Jeddah, Asharq Al-Awsat- Dr. Said Al Shaikh, Chief Economist at the National Commercial Bank (NCB) expects Stock market in the Gulf region to continue to accomplish high profits during the year 2006, with corrective steps from time to time. This statement was recently presented at the seminar held in Kuwait under the sponsorship of the National Kuwait Bank, titled “Gulf Stock Market. Boom or Bubble?
Dr.Al Shaikh explained that the fundamental causes of the boom are strong demand from China, India and the US suggesting the outlook for the oil sector and the region’s economies will remain favorable. He also said that the “Stock Market profits of the past two years will be difficult to repeat.”
He predicts that oil prices will come down slightly from his forecast average for Brent crude of $56/B for 2005 to $53/B for 2006, with the Saudi export price forecast at $46/B in 2005 and $44/B in 2006. He also stated that this boom can be distinguished from others in the 1970’s and 1980’s, because unlike those supply stocks, it is demand driven, Dr. Al Shaikh explained, with the growth expected to continue in 2006 and 2007. Then profits reduced for the region for a time. After that, they quickly regained their positions. In the current phase, the rise in oil prices is due to management of revenues and the high dependence on oil. He also explained that the governments of GCC countries have become more sophisticated suggesting that the system is becoming more efficient, in addition, to the dynamics of the private sector in the countries region in comparison to the 1970’s and 1980’s.
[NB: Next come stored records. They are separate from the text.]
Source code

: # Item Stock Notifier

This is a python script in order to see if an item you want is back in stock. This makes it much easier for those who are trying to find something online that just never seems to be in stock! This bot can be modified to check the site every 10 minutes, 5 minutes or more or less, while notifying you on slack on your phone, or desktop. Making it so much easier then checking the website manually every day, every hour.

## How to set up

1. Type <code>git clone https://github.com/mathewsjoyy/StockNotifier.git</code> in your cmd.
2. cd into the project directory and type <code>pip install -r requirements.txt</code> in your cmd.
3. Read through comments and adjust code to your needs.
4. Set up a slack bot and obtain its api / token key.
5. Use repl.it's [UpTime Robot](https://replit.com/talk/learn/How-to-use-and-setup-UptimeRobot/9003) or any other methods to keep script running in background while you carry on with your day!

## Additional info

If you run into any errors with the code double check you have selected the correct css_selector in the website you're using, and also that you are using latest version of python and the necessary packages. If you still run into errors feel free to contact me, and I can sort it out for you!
Dr. Al Shaikh says that despite their high dependence on oil, agencies have rated the regions countries favorably because of the progress they have made on economic reform and management of revenues. For example, Saudi Arabia announced an expansive budget for 2006, but has also sensibly used much of its windfall revenues for debt reduction. He added that the GCC gross public debt has been marching lower since 2002, with further reductions anticipated.
Despite the rosy economic outlook, Dr. Al Shaikh cautioned that the high share price to earnings (PE) ratios are cause for concern, particularly in Saudi Arabia and the UAE, where the trailing PE (using last four quarters of earnings) has climbed to 33.6 and 31.2 respectively . Dr. Al Shaikh concluded that speeding up the IPO process would reduce market pressure because there would be more shares to absorb liquidity. To reduce pressure on stock markets government should allow companies to develop corporate bonds.
Former US President George Bush, who gave the keynote speech at the symposium, emphasized the importance of regional political stability for economic growth and investors having more trust in GCC stock markets. He said that with $900bn in capitalization and $3bn in daily liquidity, the GCC markets were no longer local and illiquid, but were evolving into more mainstream emerging markets with increased deregulation leanings offering unprecedented opportunities for investors.
Mr. Omar Abdullah, NBK’s Head of Mena Capital Markets stated that 90% of the rise in GCC capital markets to $905bn this year, from $135bn in 2001, had been directly or indirectly due to fundamentals. Of the gain, 38% comes from a climb in operating earnings, 33% from new listings, 19% from operating expansions and 10% from pricing of none core earnings.
He said that most of the growth is private sector driven, unlike in previous periods of expansion in the region. In agreement with Dr. Al Shaikh both see the economic growth as sustainable and suggest that the energy sector investment prospects provide the real long term key. The sector is expected to need investment of $200-500bn to 2030 in order to satisfy global demand, according to the International Energy Agency.